Learning to live with a powerful name
With so much talk about politicians struggling to find time to spend with their children, this scene was as sweet as it gets: a senator and his grown son sitting side by side at a national presidential convention.
There they were, Sen. Jay Rockefeller (D-W.Va.), towering and balding, and his son, Justin, with a full head of dirty-blond hair, sitting proudly on the convention hall floor amid an assemblage of West Virginia delegates at the Democratic National Convention in Denver.
Justin, 29, a Princeton graduate, lives in Manhattan and works for Generation Engage, a group aiming to get young people interested in politics by connecting them to well-known politicians. In essence, his life work is connecting young people who have little access to the political process with politicians.

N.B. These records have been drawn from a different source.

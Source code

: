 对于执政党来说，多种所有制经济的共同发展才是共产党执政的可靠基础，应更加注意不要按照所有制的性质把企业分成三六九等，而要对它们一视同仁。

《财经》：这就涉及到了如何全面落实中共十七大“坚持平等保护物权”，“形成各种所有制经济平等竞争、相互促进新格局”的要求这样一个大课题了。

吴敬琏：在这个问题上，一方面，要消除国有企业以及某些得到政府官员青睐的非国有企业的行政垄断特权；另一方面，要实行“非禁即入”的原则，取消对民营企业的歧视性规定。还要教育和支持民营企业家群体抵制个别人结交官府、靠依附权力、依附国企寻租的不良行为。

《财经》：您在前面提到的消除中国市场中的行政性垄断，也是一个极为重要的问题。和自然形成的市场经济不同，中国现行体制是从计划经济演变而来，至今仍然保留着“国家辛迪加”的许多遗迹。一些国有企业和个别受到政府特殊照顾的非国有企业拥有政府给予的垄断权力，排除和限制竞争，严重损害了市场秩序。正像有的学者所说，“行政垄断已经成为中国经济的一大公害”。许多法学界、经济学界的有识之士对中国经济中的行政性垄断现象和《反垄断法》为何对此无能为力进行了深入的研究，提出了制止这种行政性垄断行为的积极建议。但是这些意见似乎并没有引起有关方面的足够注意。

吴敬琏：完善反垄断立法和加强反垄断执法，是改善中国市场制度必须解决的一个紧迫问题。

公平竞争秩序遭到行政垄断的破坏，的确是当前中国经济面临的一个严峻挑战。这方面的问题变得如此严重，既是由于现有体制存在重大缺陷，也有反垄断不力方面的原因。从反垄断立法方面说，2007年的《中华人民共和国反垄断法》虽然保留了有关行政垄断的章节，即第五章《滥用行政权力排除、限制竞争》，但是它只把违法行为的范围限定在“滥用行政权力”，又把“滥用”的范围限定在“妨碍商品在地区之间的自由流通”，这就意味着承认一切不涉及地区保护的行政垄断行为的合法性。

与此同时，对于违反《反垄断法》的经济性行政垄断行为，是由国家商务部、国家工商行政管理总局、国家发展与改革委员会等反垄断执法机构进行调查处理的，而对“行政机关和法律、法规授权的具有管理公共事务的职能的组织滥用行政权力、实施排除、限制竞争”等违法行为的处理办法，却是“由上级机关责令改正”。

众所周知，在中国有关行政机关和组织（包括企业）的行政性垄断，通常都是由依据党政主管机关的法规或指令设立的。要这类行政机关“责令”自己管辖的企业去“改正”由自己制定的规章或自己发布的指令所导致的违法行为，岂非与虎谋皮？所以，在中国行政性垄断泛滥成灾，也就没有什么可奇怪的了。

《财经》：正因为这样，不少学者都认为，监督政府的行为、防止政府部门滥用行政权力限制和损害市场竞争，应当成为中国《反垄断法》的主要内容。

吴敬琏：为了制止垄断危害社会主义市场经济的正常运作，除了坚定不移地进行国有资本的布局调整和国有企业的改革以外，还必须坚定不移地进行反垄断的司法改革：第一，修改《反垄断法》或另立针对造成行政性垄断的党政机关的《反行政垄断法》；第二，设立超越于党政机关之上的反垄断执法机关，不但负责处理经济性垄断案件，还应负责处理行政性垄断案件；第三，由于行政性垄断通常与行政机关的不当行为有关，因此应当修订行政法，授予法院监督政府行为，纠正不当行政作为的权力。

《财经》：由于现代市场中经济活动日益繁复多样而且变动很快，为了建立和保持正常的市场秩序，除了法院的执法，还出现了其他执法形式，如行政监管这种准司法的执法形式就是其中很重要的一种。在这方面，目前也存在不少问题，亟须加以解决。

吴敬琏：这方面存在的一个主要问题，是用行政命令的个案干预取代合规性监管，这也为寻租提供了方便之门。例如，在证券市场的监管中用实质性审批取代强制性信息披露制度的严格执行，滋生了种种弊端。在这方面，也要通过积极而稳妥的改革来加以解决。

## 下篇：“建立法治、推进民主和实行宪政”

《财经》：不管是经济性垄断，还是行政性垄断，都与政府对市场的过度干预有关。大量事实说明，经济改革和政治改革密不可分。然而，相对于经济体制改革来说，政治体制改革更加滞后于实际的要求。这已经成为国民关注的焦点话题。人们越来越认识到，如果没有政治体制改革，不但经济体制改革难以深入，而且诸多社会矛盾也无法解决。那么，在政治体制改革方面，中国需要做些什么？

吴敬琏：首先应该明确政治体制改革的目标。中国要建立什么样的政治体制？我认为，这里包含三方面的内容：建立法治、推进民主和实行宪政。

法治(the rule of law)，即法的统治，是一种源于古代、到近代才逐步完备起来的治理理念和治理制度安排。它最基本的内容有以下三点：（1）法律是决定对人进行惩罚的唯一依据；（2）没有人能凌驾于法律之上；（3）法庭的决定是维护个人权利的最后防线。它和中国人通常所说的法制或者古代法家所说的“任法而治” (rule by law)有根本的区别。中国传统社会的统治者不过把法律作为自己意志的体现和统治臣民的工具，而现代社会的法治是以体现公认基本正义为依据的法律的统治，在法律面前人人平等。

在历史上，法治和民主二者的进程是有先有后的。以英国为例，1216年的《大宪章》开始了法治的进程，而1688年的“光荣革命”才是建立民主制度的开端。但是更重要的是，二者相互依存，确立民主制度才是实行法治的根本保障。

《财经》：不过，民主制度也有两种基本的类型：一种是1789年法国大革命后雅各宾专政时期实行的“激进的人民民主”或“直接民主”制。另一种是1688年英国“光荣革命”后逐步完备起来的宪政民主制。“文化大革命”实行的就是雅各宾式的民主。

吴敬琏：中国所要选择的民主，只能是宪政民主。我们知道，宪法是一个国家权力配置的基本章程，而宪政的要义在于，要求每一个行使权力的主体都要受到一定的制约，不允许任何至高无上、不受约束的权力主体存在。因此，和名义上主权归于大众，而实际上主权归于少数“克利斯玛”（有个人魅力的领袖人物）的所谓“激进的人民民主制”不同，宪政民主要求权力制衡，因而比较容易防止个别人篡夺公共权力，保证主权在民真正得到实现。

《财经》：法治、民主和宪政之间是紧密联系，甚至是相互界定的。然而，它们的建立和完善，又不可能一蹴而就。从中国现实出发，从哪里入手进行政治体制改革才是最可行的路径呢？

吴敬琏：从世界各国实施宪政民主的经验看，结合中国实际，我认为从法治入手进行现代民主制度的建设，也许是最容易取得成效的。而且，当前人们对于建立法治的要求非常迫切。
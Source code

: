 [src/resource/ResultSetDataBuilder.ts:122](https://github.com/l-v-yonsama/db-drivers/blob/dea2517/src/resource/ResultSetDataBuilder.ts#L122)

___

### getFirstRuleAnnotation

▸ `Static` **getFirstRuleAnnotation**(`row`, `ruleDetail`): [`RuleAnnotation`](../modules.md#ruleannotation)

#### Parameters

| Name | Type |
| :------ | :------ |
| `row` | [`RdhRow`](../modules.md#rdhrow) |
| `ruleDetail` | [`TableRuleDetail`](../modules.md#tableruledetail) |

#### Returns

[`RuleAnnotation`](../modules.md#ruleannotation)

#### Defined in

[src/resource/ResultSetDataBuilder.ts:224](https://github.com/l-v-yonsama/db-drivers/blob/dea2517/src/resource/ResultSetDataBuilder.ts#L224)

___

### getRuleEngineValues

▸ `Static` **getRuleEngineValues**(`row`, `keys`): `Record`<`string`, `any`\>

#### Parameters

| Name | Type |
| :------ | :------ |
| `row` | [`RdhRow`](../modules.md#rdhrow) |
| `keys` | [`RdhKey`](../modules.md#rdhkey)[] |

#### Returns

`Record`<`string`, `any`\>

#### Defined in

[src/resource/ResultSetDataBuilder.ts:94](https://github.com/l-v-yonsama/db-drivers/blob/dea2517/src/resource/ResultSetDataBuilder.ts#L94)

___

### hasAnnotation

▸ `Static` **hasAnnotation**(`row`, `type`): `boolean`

He wasn’t always a proud Rockefeller, eager to carry on the family name of political service. As the youngest of four siblings, at times he felt burdened by the powerful name. So much so, he wouldn’t initially tell people he was a member of the renowned family.
His mother could not attend the convention because of complications from having cancer. The cancer has not returned, he said, adding, “She’s going to be just fine.”
Justin speaks of his father in a way that suggests he looks up to him with admiration as a politician, not simply with the love of a son. “I don’t think I’ve ever heard him give the same speech twice even though I know politicians do that,” he said.
He recalled inviting his father to Princeton in 2000 to give a speech on healthcare. Justin asked to see the speech ahead of time — for curiosity purposes, he said. “Not to veto him. I don’t have that kind of veto power in my family.”
What startled Justin and the rest of the Ivy League audience was that when it came time to deliver his speech, Sen. Rockefeller scrapped it and spoke extemporaneously about public service. He discussed what it means to him personally and to the Rockefeller family.
“It was my father raw,” Justin said.
There were times when he wasn’t eager to introduce himself as a Rockefeller. “I used to be nervous about it because I thought it would change the way people looked at me,” he said. “I always used to just introduce myself as ‘Justin.’ ”
But as he learns more about his family legacy, he views it as “inspiring,” and not something to hide. “I used to view it as daunting,” he explained.
When asked if he’ll someday run for office, he shrugs it off, but not completely. “Who’s to say what could happen?” he said. “I don’t see it happening before 20 years.”
Like many in the convention crowd in Denver, he is an avid supporter of Sen. Barack Obama (D-Ill.) and has met the presidential nominee three times — once at a fundraiser in New York, though he won’t say how much he has contributed.
Being at the convention was a thrill for him. “Honestly, it gives me hope that people are still utterly passionate about politics,” he said. “It’s great to be in a political environment among peers and political junkies.”
Asked to name something that surprised him at the convention, he thought of the ride home to his hotel one night. He and his wife, Indre, a ballerina with the Suzanne Farrell ballet, were trying to flag down a taxi when he ran into a conservative columnist he had met once in passing. Once they got talking, and he reintroduced himself, the columnist offered them a ride.